Professor Abbott is also currently consolidating soil health knowledge through a project in the Australian government Smart Farms program.
Brian Hughes from South Australia is also in contention.
As Primary Industries and Regions SA-Rural Solutions SA principal consultant, Mr Hughes has been involved in determining the extent of soil acidification and the rate at which acid soils are developing in areas that were inherently non-acidic.
Mr Hughes has worked as a soil conservation officer, soils officer, soils and land management consultant since 1982.
He has an extensive knowledge of South Australian soils, their distribution, properties and management in agriculture. He is recognised for promoting the adoption of treatment options for acid soils.

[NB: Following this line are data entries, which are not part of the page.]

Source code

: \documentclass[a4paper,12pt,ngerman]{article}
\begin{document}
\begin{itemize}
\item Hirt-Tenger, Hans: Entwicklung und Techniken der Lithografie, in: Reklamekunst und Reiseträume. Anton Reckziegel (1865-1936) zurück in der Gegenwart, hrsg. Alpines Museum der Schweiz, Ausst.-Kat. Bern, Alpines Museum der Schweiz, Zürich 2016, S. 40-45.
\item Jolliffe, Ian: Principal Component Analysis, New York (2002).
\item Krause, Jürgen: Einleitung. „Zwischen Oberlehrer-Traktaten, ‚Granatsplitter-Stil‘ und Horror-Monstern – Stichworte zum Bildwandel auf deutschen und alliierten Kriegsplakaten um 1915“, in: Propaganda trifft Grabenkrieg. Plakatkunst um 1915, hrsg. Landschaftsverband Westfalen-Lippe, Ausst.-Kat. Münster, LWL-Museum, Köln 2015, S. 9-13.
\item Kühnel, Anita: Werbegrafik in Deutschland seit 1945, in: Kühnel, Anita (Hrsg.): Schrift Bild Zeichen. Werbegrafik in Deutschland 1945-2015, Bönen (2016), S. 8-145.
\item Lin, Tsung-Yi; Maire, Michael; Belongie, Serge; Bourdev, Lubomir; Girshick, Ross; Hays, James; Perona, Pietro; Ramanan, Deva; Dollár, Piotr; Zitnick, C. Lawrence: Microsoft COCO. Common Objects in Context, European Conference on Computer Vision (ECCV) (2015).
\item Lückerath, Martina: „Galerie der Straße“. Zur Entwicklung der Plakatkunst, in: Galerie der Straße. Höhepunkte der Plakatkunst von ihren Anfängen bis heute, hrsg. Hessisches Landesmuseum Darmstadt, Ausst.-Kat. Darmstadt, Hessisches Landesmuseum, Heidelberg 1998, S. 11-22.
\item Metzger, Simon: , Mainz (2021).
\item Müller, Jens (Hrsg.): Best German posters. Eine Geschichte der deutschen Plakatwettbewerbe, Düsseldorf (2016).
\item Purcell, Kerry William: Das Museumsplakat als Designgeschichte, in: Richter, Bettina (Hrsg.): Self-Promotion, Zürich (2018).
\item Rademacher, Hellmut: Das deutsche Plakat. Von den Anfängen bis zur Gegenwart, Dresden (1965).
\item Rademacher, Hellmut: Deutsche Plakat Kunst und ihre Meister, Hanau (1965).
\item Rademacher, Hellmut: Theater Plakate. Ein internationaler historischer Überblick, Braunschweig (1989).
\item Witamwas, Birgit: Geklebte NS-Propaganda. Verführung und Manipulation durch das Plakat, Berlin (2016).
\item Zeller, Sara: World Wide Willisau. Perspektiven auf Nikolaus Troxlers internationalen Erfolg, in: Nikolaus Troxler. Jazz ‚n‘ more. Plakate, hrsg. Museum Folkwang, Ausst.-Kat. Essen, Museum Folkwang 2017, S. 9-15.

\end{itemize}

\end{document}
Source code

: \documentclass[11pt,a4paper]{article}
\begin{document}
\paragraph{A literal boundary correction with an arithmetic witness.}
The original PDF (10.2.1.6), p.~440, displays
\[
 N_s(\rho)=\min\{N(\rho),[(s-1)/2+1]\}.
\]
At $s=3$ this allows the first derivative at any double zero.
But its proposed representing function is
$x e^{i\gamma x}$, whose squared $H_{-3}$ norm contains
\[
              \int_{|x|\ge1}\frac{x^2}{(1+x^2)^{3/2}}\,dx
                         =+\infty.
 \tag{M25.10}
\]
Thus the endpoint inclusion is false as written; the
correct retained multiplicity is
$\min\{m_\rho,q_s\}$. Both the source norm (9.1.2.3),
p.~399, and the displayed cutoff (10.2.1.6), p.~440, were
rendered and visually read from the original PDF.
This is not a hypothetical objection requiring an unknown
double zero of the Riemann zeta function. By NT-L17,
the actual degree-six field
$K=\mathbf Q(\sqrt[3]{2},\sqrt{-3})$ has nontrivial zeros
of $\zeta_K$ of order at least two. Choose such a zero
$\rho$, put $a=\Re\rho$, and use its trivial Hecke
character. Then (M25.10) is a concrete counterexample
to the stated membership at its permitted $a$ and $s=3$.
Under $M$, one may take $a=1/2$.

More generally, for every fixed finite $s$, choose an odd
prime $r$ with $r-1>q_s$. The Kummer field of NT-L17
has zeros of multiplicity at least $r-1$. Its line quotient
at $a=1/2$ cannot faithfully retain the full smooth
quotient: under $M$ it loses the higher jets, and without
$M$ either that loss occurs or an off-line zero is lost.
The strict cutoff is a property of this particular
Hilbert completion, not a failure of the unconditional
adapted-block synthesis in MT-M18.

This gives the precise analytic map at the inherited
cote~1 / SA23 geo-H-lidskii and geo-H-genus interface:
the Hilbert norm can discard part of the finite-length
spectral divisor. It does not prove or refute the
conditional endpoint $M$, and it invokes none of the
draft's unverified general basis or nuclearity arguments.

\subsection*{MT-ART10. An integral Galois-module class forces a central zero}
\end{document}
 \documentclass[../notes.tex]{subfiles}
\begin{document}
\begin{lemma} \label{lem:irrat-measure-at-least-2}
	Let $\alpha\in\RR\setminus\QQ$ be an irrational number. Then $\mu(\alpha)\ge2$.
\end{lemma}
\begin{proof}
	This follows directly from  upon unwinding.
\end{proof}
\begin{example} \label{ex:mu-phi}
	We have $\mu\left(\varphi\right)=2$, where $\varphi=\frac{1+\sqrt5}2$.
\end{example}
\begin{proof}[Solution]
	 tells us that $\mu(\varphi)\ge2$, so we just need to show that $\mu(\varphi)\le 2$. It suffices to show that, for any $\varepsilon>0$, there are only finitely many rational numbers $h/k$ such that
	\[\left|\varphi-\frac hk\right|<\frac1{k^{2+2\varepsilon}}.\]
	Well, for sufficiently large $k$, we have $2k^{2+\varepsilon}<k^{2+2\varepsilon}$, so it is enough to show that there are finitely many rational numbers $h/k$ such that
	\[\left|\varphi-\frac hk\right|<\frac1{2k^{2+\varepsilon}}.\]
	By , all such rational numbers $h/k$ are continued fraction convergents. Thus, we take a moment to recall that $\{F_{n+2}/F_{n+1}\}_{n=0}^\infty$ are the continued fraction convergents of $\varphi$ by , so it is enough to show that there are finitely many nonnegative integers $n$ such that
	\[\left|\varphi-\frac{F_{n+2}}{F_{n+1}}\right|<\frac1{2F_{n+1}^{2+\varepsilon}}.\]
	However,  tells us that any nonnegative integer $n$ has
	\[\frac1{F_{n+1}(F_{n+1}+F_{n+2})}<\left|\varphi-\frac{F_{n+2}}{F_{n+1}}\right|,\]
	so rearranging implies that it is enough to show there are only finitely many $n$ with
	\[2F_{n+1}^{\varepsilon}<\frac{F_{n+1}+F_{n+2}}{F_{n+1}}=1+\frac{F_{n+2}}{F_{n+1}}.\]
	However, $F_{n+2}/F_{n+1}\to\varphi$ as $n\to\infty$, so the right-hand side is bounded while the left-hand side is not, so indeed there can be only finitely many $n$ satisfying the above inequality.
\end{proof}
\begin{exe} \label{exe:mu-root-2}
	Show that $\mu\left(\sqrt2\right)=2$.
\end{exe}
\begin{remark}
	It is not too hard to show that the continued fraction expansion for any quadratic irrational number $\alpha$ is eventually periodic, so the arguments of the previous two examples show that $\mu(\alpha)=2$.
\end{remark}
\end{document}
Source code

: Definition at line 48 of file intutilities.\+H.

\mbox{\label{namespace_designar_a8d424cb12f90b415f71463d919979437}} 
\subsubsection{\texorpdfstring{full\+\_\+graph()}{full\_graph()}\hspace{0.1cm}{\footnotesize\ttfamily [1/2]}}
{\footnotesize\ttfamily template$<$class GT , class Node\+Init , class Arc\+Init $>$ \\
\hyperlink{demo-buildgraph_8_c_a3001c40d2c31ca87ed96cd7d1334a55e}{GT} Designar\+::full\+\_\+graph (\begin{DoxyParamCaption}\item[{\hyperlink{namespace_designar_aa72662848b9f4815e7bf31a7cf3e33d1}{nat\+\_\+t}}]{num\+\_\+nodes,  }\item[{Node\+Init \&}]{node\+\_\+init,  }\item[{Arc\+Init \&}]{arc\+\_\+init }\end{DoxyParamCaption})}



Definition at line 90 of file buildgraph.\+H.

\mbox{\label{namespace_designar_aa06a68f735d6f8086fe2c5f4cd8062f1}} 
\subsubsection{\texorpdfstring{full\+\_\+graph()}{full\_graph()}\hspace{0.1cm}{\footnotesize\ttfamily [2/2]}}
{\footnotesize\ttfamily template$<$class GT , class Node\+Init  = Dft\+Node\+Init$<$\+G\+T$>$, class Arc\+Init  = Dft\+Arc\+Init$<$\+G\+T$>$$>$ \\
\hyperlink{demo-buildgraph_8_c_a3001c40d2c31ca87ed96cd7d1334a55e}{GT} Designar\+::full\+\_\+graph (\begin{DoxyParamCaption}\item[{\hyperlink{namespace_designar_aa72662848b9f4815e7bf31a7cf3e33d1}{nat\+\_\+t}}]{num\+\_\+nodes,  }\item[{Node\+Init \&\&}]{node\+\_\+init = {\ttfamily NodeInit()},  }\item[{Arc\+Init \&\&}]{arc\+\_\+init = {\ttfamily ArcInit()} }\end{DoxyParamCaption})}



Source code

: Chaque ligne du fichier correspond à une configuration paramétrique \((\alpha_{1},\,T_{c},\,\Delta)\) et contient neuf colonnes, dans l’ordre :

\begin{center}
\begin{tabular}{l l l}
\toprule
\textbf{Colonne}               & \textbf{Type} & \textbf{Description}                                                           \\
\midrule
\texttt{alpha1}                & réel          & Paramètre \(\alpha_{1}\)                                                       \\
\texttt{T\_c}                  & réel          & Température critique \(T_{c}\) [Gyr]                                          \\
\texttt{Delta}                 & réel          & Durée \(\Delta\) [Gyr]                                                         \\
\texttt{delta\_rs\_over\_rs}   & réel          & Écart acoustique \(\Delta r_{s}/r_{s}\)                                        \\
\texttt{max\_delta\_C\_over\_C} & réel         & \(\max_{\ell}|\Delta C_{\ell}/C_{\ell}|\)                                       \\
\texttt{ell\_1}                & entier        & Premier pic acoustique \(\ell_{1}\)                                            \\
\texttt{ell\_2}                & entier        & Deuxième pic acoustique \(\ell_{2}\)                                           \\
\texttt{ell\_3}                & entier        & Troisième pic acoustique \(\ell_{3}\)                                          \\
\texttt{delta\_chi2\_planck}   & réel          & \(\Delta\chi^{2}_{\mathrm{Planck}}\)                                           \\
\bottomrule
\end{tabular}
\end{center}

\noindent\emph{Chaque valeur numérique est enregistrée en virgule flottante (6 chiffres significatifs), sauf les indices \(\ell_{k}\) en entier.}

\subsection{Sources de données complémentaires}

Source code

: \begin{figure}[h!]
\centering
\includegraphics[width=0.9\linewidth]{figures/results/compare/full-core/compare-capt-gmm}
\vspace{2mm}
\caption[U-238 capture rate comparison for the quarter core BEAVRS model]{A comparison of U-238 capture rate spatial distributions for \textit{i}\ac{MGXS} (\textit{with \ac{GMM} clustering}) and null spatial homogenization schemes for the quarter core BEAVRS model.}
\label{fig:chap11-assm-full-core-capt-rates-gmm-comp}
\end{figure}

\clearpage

The third contender, Robert Quirk from NSW is a farmer, sustainable agriculture educator, researcher and advocate.
Mr Quirk's cane farm is located on the coastal flood plain of the Tweed River in northern NSW.
Through years of observation, study, experimentation and collaboration, he has developed management practices to reduce the impacts of, and constraints to, improving soil health in cane fields that have resulted in quantifiable improvements in soil characteristics.
Mr Quirk has shared his experience widely. Collaborating with three universities over the past 20 years, he has developed best practice for sustainably growing sugar cane in acid sulphate soils and has increased soil organic carbon content on his property from two to six per cent.
The General Jeffery Soil Health Award was established, and is supported by, the Office of the National Soils Advocate within the Department of the Prime Minister and Cabinet, and is administered by Landcare Australia.
Registration for the National Landcare Conference and Awards is free.